Hawthorn's Croad retires from the AFL
Hawthorn defender Trent Croad has been forced to give in to a medical ultimatum - retire from AFL football or never walk properly again.
Croad on Wednesday revealed doctors told him recently that unless he quit the game the foot he fractured in the Hawks' 2008 grand final victory over Geelong would deteriorate to the point where he could risk serious damage.
The 29-year-old, who has played 222 matches, including 38 for Fremantle, told teammates of his decision to retire after he spent last season vainly attempting to rehabilitate himself.
Croad snapped a bone in his foot during the first half of the premiership victory - although he was still able to limp a few metres to lay an effective tackle on a Cats opponent before returning to the bench.
A boom recruit when picked up from the Dandenong Under-18s with a No.3 overall selection at the 1997 national draft, Croad was widely considered to have underperformed during his first stint with the Hawks between 1998 and 2001.
Croad said surgeons told him were he to suffer another fracture he would have no function of the foot at all.
"The hardest thing to do was to look at your teammates and say you can no longer be part of it," he said.
"My last moment in football was on grand final day and what a wonderful thing.
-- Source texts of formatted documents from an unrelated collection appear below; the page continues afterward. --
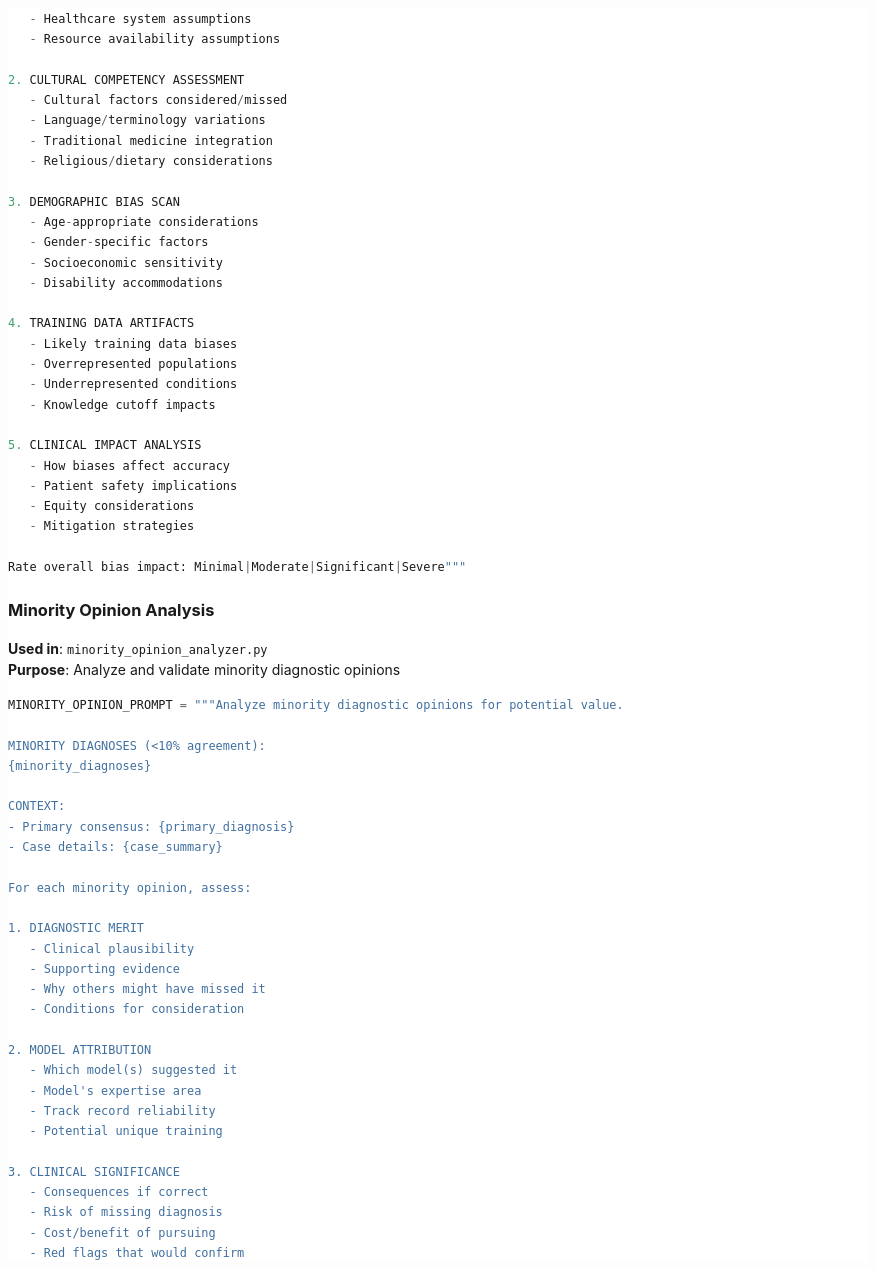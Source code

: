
 ```python
   - Healthcare system assumptions
   - Resource availability assumptions

2. CULTURAL COMPETENCY ASSESSMENT
   - Cultural factors considered/missed
   - Language/terminology variations
   - Traditional medicine integration
   - Religious/dietary considerations

3. DEMOGRAPHIC BIAS SCAN
   - Age-appropriate considerations
   - Gender-specific factors
   - Socioeconomic sensitivity
   - Disability accommodations

4. TRAINING DATA ARTIFACTS
   - Likely training data biases
   - Overrepresented populations
   - Underrepresented conditions
   - Knowledge cutoff impacts

5. CLINICAL IMPACT ANALYSIS
   - How biases affect accuracy
   - Patient safety implications
   - Equity considerations
   - Mitigation strategies

Rate overall bias impact: Minimal|Moderate|Significant|Severe"""
```

### Minority Opinion Analysis

**Used in**: `minority_opinion_analyzer.py`  
**Purpose**: Analyze and validate minority diagnostic opinions

```python
MINORITY_OPINION_PROMPT = """Analyze minority diagnostic opinions for potential value.

MINORITY DIAGNOSES (<10% agreement):
{minority_diagnoses}

CONTEXT:
- Primary consensus: {primary_diagnosis}
- Case details: {case_summary}

For each minority opinion, assess:

1. DIAGNOSTIC MERIT
   - Clinical plausibility
   - Supporting evidence
   - Why others might have missed it
   - Conditions for consideration

2. MODEL ATTRIBUTION
   - Which model(s) suggested it
   - Model's expertise area
   - Track record reliability
   - Potential unique training

3. CLINICAL SIGNIFICANCE
   - Consequences if correct
   - Risk of missing diagnosis
   - Cost/benefit of pursuing
   - Red flags that would confirm
```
You can't plan that sort of thing, you can only dream of it I suppose.
"What destroyed me or what broke me on the day will hopefully make me later on in life," he said.
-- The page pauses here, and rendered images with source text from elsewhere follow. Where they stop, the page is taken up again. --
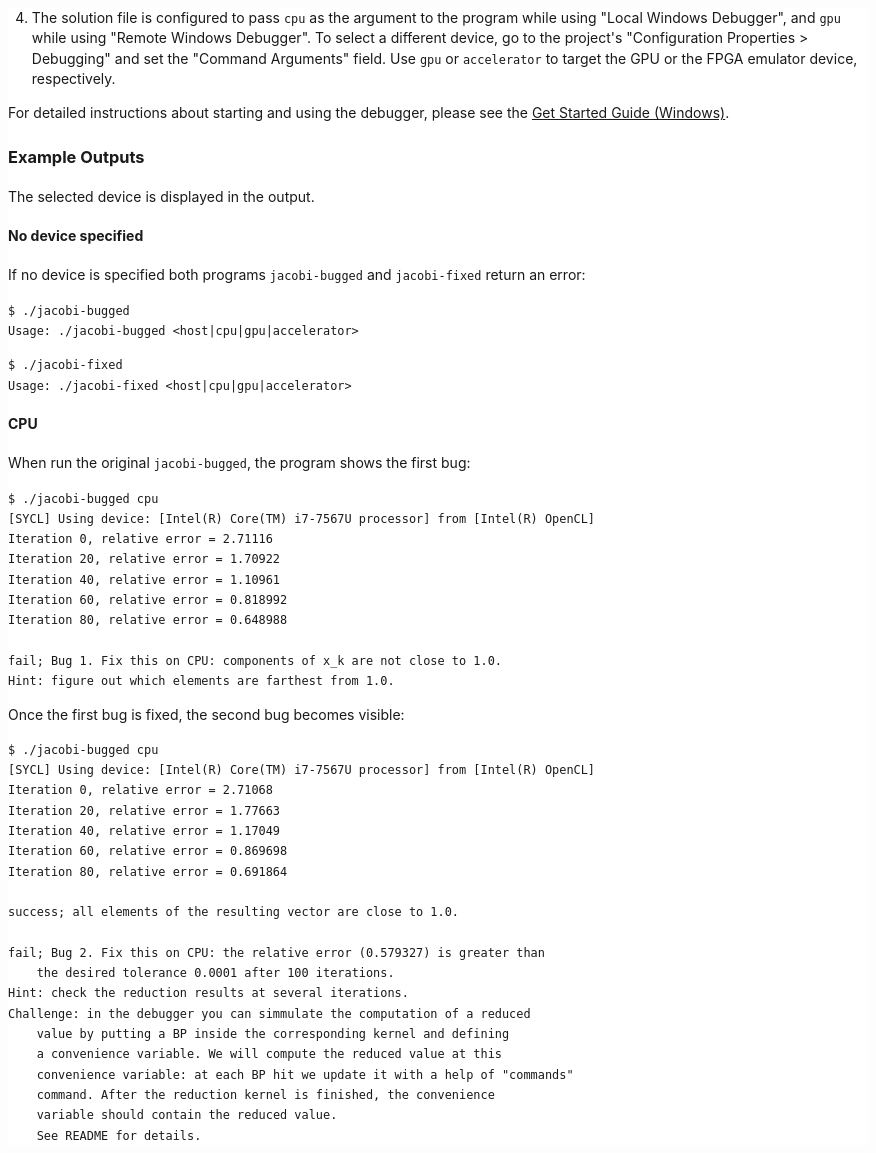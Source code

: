 4. The solution file is configured to pass `cpu` as the argument to the program
   while using "Local Windows Debugger", and `gpu` while using "Remote Windows
   Debugger". To select a different device, go to the project's "Configuration
   Properties > Debugging" and set the "Command Arguments" field. Use `gpu` or
   `accelerator` to target the GPU or the FPGA emulator device, respectively.

For detailed instructions about starting and using the debugger, please see the
[Get Started Guide (Windows)](https://software.intel.com/en-us/get-started-with-debugging-dpcpp-windows).

### Example Outputs

The selected device is displayed in the output.

#### No device specified

If no device is specified both programs `jacobi-bugged` and `jacobi-fixed` return an error:

```
$ ./jacobi-bugged
Usage: ./jacobi-bugged <host|cpu|gpu|accelerator>
```

```
$ ./jacobi-fixed
Usage: ./jacobi-fixed <host|cpu|gpu|accelerator>
```

#### CPU

When run the original `jacobi-bugged`, the program shows the first bug:

```
$ ./jacobi-bugged cpu
[SYCL] Using device: [Intel(R) Core(TM) i7-7567U processor] from [Intel(R) OpenCL]
Iteration 0, relative error = 2.71116
Iteration 20, relative error = 1.70922
Iteration 40, relative error = 1.10961
Iteration 60, relative error = 0.818992
Iteration 80, relative error = 0.648988

fail; Bug 1. Fix this on CPU: components of x_k are not close to 1.0.
Hint: figure out which elements are farthest from 1.0.
```

Once the first bug is fixed, the second bug becomes visible:

```
$ ./jacobi-bugged cpu
[SYCL] Using device: [Intel(R) Core(TM) i7-7567U processor] from [Intel(R) OpenCL]
Iteration 0, relative error = 2.71068
Iteration 20, relative error = 1.77663
Iteration 40, relative error = 1.17049
Iteration 60, relative error = 0.869698
Iteration 80, relative error = 0.691864

success; all elements of the resulting vector are close to 1.0.

fail; Bug 2. Fix this on CPU: the relative error (0.579327) is greater than
    the desired tolerance 0.0001 after 100 iterations.
Hint: check the reduction results at several iterations.
Challenge: in the debugger you can simmulate the computation of a reduced
    value by putting a BP inside the corresponding kernel and defining
    a convenience variable. We will compute the reduced value at this
    convenience variable: at each BP hit we update it with a help of "commands"
    command. After the reduction kernel is finished, the convenience
    variable should contain the reduced value.
    See README for details.
```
But his most vivid moment came after he left the field.
"Probably sitting down in the rooms when I got taken down to check the foot and I was down there for a quarter and I was watching up on the little screen on one of the massage tables and we had that rare five minutes (of multiple goals)," Coad said.
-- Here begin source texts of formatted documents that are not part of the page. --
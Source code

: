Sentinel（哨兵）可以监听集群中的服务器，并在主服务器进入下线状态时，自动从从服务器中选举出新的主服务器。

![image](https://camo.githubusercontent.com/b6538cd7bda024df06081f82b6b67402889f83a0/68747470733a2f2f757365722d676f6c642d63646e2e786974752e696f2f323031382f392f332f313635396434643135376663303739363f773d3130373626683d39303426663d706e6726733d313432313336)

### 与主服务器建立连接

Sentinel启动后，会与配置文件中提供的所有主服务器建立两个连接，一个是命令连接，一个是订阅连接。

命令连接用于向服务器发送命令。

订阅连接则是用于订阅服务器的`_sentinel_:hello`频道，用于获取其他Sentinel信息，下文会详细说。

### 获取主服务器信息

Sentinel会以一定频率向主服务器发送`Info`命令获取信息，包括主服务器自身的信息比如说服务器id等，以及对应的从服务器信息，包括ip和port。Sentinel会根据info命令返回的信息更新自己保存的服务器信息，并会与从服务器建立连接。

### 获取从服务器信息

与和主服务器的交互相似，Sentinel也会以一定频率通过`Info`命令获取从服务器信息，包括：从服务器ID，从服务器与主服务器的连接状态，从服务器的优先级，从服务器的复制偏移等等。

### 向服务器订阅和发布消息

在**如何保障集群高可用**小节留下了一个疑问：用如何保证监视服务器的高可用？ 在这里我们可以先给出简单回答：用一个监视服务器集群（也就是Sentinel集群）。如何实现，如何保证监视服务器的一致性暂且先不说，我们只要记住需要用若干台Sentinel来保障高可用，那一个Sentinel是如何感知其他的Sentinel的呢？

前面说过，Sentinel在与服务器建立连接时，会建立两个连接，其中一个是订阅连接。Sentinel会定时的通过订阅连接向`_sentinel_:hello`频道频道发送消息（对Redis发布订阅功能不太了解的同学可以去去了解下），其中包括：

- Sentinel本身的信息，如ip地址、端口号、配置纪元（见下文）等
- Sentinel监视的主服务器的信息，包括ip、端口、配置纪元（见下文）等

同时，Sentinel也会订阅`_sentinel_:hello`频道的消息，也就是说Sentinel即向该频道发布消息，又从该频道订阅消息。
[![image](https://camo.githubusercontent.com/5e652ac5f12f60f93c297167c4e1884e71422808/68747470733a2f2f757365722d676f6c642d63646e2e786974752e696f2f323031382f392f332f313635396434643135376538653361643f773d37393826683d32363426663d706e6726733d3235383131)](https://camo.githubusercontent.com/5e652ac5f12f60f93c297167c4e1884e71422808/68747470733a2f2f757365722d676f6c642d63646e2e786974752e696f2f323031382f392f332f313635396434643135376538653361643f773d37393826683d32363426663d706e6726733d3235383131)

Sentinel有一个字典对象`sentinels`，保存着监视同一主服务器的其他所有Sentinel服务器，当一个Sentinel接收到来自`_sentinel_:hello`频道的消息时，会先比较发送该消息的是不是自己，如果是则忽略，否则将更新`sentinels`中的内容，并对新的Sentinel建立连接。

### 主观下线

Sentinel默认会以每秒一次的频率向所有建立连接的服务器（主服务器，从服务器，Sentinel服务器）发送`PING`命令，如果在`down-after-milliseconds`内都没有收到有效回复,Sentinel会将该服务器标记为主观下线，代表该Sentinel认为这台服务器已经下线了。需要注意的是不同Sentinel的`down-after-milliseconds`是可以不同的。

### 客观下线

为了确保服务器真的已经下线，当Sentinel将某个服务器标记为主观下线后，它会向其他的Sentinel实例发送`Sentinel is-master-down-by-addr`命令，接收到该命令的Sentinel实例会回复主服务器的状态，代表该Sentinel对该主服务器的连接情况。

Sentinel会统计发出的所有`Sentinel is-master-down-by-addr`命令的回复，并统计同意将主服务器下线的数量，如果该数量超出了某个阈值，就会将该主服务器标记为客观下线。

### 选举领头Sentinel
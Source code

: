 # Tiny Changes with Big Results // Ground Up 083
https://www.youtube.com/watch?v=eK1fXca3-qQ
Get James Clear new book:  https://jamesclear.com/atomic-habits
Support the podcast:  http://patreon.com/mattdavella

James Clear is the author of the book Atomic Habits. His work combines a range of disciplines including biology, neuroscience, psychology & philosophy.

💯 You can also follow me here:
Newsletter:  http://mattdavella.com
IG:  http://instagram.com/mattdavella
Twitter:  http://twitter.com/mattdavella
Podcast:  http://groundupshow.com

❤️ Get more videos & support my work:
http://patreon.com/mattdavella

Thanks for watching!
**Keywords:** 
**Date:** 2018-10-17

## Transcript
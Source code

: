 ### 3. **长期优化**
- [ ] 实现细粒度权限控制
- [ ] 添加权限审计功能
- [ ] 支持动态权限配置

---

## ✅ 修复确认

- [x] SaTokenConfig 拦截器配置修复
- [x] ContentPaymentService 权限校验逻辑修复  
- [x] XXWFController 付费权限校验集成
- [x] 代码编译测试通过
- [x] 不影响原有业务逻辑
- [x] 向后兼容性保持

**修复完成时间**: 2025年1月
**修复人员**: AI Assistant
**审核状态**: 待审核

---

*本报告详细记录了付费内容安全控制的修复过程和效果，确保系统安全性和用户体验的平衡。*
"(That's) where I reckon we turned the game and I just jumped off the massage table and started heading towards the bench.
"I just want to make a statement that I'm the only bloke to have ever hopped on one leg around the MCG - a full lap.
"It may have taken eight Pethedine sticks but I'm alright."
Hawks coach Alastair Clarkson said the club had worked hard to try to get Croad back on the field but were unwilling to push him against expert advice.
"It is a tough decision," Clarkson said.
"It's one that our medical staff have been a bit jumpy on ever since the injury. We knew it was a very, very serious injury at the time.
"You always want to be as positive as you possibly can but our medicos always held grave fears for Croad to be able to return to his normal best.
"We pushed down the line of trying to get his foot right and ready to play but it got to November of 2009 and it just hadn't responded to the type of treatment that we hoped it would," he said.